Над разлившейся, широкой Березиной клубился туман, звуки разносились над водой громко. Утреннее солнце лениво поднималось над рекой, разгоняя рассветную хмарь. Лодка резко ткнулась носом в песок и я, сдавленно матерясь, принялся тереть ушибленное веслом колено — на спине глаз еще не придумали, а старшие товарищи предупредить меня о том, что река закончилась, не удосужились.
Капитан Соломин подошел ко мне и погрозил пальцем:
— Ну, смотри мне, товарищ Белозор… Если мы в епархию жлобинцев зазря полезли — не сносить нам головы. И тебе и мне.
Через плечо у него висел раструб мегафона, и я тут же вспомнил Жеглова. Ну да, тут пока еще никакие "всем лежать, работает ОМОН" не водятся, все подобные мероприятия проводят опера и вот такие вот капитаны Соломины.
— А я от ответственности не бегу, — глянул я ему в глаза. — Могу у вас по правую руку стоять, или там — по левую, как скажете.
— Ну-ну, — хмыкнул Соломин.
Милиционеры и егери рассредоточивались по лесу. Хмурые дядьки в гражданском — опера из уголовного розыска — как-то удивительно быстро спелись с егерями-Иванычами. Наверняка или служили вместе, или были знакомы. И движения у них казались одинаковыми, и колючие взгляды, и походка — от такой походки в дрожь бросает. Тут никакие белозоровские габариты не помогут — эдакий дядечка отправит в нокаут или на тот свет так, что даже и моргнуть не успеешь.

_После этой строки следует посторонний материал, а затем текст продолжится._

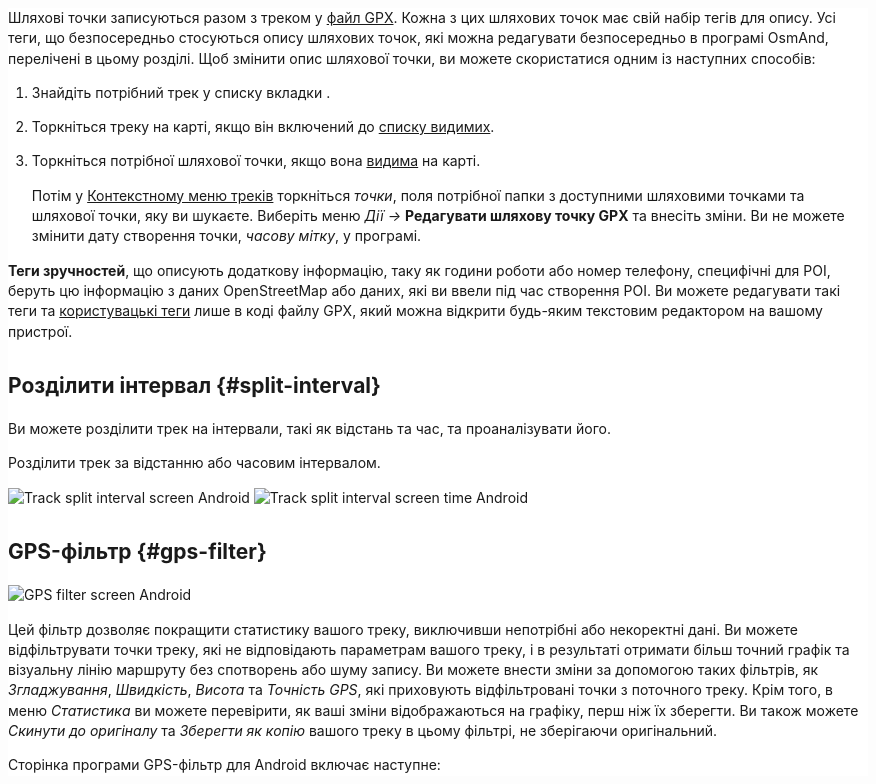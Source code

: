 Шляхові точки записуються разом з треком у [файл GPX](../../../technical/osmand-file-formats/osmand-gpx.md). Кожна з цих шляхових точок має свій набір тегів для опису. Усі теги, що безпосередньо стосуються опису шляхових точок, які можна редагувати безпосередньо в програмі OsmAnd, перелічені в цьому розділі.
Щоб змінити опис шляхової точки, ви можете скористатися одним із наступних способів:

1. Знайдіть потрібний трек у списку вкладки *<Translate android="true" ids="shared_string_menu,shared_string_my_places,shared_string_gpx_files"/>*.
2. Торкніться треку на карті, якщо він включений до [списку видимих](../tracks/index.md#display-tracks-on-the-map).
3. Торкніться потрібної шляхової точки, якщо вона [видима](../../personal/tracks/manage-tracks.md#show-tracks-on-map) на карті.

    Потім у [Контекстному меню треків](./track-context-menu.md) торкніться *точки*, поля потрібної папки з доступними шляховими точками та шляхової точки, яку ви шукаєте. Виберіть меню *Дії →* **Редагувати шляхову точку GPX** та внесіть зміни. Ви не можете змінити дату створення точки, *часову мітку*, у програмі.

**Теги зручностей**, що описують додаткову інформацію, таку як години роботи або номер телефону, специфічні для POI, беруть цю інформацію з даних OpenStreetMap або даних, які ви ввели під час створення POI. Ви можете редагувати такі теги та [користувацькі теги](#display-custom-gpx-tags) лише в коді файлу GPX, який можна відкрити будь-яким текстовим редактором на вашому пристрої.


## Розділити інтервал {#split-interval}

<InfoAndroidOnly />

Ви можете розділити трек на інтервали, такі як відстань та час, та проаналізувати його.

Розділити трек за відстанню або часовим інтервалом.
*<Translate android="true" ids="shared_string_options,analyze_by_intervals"/>*

![Track split interval screen Android](@site/static/img/personal/tracks/track_split_interval_android.png) ![Track split interval screen time Android](@site/static/img/personal/tracks/track_split_interval_time_android.png)


## GPS-фільтр {#gps-filter}

<InfoAndroidOnly />

*<Translate android="true" ids="shared_string_options,shared_string_gps_filter"/>*

![GPS filter screen Android](@site/static/img/personal/tracks/gps_filter_android.png)



Цей фільтр дозволяє покращити статистику вашого треку, виключивши непотрібні або некоректні дані. Ви можете відфільтрувати точки треку, які не відповідають параметрам вашого треку, і в результаті отримати більш точний графік та візуальну лінію маршруту без спотворень або шуму запису. Ви можете внести зміни за допомогою таких фільтрів, як *Згладжування*, *Швидкість*, *Висота* та *Точність GPS*, які приховують відфільтровані точки з поточного треку. Крім того, в меню *Статистика* ви можете перевірити, як ваші зміни відображаються на графіку, перш ніж їх зберегти. Ви також можете *Скинути до оригіналу* та *Зберегти як копію* вашого треку в цьому фільтрі, не зберігаючи оригінальний.



Сторінка програми GPS-фільтр для Android включає наступне:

Хрупали под подошвами веточки, шелестела хвоя и пожухлая листва. Тропинок тут было немного — густой подлесок и заболоченные низины не оставляли пространства для маневра. Я уверенно вел Соломина, Стельмаха, Гапоненко и оперов с егерями к ложбине, в которой и располагался лагерь браконьеров — мне довелось побывать тут с экскурсией, когда открывали экотропу. Правда, никаких выложенных камешками дорожек и чистенького, будто причесанного газона тут не было: грязная, едва видная стежка, буреломы, колючие кустарники и ветки, которые так и норовили выколупать глаза и отхлестать по щекам.